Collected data
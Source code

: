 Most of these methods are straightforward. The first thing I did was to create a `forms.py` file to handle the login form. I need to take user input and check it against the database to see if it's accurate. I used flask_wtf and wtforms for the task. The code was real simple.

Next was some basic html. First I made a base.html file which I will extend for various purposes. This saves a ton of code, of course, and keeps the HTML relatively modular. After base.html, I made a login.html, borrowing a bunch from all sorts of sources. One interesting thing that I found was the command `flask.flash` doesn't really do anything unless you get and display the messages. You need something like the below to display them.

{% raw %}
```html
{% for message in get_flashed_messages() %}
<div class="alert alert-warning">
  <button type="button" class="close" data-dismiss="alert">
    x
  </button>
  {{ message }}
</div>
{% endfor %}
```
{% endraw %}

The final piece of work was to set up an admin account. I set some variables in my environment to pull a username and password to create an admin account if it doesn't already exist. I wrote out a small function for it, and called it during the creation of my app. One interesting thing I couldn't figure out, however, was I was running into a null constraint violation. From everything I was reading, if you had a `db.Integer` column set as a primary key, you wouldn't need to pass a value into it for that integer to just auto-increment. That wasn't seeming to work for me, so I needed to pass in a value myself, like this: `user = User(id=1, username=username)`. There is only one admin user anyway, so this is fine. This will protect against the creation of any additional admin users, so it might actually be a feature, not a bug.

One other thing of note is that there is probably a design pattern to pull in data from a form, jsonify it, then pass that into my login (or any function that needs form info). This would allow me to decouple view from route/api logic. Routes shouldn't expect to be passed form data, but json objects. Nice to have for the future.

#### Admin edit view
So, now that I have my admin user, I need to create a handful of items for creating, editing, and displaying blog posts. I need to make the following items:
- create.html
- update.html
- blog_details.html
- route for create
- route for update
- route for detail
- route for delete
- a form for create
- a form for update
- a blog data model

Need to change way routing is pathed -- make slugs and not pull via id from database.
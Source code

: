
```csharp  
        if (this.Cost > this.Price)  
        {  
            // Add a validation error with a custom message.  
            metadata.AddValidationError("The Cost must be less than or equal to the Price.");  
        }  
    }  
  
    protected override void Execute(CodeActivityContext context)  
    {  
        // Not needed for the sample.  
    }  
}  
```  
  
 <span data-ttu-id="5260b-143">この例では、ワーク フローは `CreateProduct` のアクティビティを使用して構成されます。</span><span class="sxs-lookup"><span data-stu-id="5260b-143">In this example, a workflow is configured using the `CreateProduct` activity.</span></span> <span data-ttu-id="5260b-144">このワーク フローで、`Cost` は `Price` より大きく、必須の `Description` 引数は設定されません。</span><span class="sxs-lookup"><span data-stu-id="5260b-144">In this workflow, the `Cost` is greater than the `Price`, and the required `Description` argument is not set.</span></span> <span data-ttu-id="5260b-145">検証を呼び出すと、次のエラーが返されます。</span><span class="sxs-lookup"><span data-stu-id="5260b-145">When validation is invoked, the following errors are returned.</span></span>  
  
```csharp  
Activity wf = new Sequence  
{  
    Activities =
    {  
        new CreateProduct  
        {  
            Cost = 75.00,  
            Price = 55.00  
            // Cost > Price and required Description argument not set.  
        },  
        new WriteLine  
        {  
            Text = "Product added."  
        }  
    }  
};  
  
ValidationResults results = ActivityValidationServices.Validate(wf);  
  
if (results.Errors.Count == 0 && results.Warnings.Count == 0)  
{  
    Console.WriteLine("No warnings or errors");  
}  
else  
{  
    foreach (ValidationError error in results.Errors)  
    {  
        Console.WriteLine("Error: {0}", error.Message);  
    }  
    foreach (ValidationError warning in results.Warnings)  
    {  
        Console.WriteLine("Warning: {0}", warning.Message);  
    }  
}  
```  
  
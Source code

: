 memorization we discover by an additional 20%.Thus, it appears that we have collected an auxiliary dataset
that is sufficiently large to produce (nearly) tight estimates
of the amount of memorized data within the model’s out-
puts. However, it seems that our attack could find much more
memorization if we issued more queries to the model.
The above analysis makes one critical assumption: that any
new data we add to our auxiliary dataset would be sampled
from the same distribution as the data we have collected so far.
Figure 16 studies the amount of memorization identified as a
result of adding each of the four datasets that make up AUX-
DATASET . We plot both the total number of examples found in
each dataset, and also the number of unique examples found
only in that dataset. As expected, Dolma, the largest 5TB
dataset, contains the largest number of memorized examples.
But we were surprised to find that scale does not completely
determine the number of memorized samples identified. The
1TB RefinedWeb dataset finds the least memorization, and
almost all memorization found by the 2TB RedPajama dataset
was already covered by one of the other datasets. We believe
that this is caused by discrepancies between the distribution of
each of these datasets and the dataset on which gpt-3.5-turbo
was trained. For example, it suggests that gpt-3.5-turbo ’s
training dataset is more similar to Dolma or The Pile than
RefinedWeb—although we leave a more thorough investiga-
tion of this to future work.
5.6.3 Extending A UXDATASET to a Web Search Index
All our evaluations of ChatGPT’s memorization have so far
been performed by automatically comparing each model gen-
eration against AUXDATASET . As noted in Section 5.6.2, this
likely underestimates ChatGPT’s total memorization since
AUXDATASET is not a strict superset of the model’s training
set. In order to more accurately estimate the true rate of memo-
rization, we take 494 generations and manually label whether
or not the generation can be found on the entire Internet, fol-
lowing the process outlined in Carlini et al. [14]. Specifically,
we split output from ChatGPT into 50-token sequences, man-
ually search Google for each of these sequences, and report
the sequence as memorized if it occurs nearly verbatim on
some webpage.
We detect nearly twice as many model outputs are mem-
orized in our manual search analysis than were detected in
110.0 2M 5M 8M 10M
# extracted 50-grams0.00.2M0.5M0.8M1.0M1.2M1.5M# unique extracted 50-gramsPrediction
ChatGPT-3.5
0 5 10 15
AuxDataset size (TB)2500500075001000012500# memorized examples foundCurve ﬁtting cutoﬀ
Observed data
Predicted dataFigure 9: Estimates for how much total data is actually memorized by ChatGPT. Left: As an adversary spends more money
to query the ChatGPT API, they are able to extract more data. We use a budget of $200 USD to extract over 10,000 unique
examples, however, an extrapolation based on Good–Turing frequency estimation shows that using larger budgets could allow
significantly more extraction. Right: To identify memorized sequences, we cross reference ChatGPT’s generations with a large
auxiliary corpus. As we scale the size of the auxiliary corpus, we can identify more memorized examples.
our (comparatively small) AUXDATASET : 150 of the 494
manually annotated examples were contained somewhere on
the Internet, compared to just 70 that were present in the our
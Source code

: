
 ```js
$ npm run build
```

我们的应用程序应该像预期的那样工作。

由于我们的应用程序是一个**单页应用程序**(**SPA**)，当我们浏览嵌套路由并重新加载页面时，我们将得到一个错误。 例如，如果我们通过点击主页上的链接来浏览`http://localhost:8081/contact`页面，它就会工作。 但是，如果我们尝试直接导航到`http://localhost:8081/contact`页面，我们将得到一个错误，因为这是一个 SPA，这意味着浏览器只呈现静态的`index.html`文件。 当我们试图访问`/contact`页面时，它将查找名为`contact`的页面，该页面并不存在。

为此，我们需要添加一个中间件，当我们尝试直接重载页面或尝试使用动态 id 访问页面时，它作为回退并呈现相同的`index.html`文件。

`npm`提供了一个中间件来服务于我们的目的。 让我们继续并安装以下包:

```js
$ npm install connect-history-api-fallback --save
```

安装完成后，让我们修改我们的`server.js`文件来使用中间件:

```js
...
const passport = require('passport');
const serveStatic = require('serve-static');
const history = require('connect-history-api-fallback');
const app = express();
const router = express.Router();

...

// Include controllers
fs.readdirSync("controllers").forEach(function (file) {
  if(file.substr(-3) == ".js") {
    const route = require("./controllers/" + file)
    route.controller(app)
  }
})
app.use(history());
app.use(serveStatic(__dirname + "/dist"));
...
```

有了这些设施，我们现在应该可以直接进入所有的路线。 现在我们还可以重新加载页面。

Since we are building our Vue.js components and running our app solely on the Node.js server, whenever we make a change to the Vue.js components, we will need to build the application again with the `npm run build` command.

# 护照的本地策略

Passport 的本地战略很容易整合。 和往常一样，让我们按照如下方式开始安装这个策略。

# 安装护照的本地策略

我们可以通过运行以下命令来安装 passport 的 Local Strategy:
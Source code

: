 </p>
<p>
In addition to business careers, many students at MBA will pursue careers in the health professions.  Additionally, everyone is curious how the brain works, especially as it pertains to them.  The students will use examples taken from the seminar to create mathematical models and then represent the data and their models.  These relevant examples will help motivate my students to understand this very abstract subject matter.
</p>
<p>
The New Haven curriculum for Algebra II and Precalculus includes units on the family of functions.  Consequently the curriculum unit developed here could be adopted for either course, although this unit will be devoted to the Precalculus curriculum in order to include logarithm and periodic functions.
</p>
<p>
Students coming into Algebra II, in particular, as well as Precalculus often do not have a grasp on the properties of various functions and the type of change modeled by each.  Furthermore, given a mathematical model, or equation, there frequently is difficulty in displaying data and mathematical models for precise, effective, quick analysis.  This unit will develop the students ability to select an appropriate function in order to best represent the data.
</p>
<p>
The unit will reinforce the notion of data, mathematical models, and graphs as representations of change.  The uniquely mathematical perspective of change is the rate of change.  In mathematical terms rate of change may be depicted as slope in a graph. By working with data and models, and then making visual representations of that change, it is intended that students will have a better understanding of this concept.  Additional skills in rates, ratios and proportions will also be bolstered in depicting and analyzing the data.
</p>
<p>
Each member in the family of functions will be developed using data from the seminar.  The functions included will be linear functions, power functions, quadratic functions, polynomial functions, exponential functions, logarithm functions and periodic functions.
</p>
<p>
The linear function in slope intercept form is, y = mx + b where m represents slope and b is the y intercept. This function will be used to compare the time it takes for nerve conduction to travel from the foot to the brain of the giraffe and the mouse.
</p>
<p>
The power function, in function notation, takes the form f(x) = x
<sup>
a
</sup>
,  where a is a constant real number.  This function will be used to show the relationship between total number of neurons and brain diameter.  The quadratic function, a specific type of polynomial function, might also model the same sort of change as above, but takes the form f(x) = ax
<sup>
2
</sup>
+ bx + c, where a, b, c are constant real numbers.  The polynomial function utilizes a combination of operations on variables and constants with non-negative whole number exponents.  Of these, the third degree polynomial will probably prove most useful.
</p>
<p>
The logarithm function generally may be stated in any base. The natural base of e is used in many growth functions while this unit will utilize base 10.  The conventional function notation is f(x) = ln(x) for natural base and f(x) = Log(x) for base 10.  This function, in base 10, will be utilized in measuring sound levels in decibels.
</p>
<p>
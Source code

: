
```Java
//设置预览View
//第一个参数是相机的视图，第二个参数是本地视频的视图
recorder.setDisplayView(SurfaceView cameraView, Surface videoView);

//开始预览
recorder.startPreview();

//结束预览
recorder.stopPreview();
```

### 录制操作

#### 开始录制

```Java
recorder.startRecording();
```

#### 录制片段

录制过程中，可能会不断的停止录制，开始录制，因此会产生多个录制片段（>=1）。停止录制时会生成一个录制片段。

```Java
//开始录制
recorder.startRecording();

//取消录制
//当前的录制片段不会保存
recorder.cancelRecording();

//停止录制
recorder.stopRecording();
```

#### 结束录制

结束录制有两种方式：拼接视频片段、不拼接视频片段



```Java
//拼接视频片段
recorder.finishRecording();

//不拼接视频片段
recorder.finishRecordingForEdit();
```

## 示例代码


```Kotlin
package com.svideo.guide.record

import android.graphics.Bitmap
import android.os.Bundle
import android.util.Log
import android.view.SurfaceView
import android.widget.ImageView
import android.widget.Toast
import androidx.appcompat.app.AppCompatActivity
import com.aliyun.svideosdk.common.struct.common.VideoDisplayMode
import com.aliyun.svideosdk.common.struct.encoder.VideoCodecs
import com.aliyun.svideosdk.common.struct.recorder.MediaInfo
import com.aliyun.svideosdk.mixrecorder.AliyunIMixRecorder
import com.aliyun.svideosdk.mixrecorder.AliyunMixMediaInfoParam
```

REQUIRED WORK.
Please state how many lines in the records contain the word "allow", and give only that number.

FINISHED EXERCISE.
2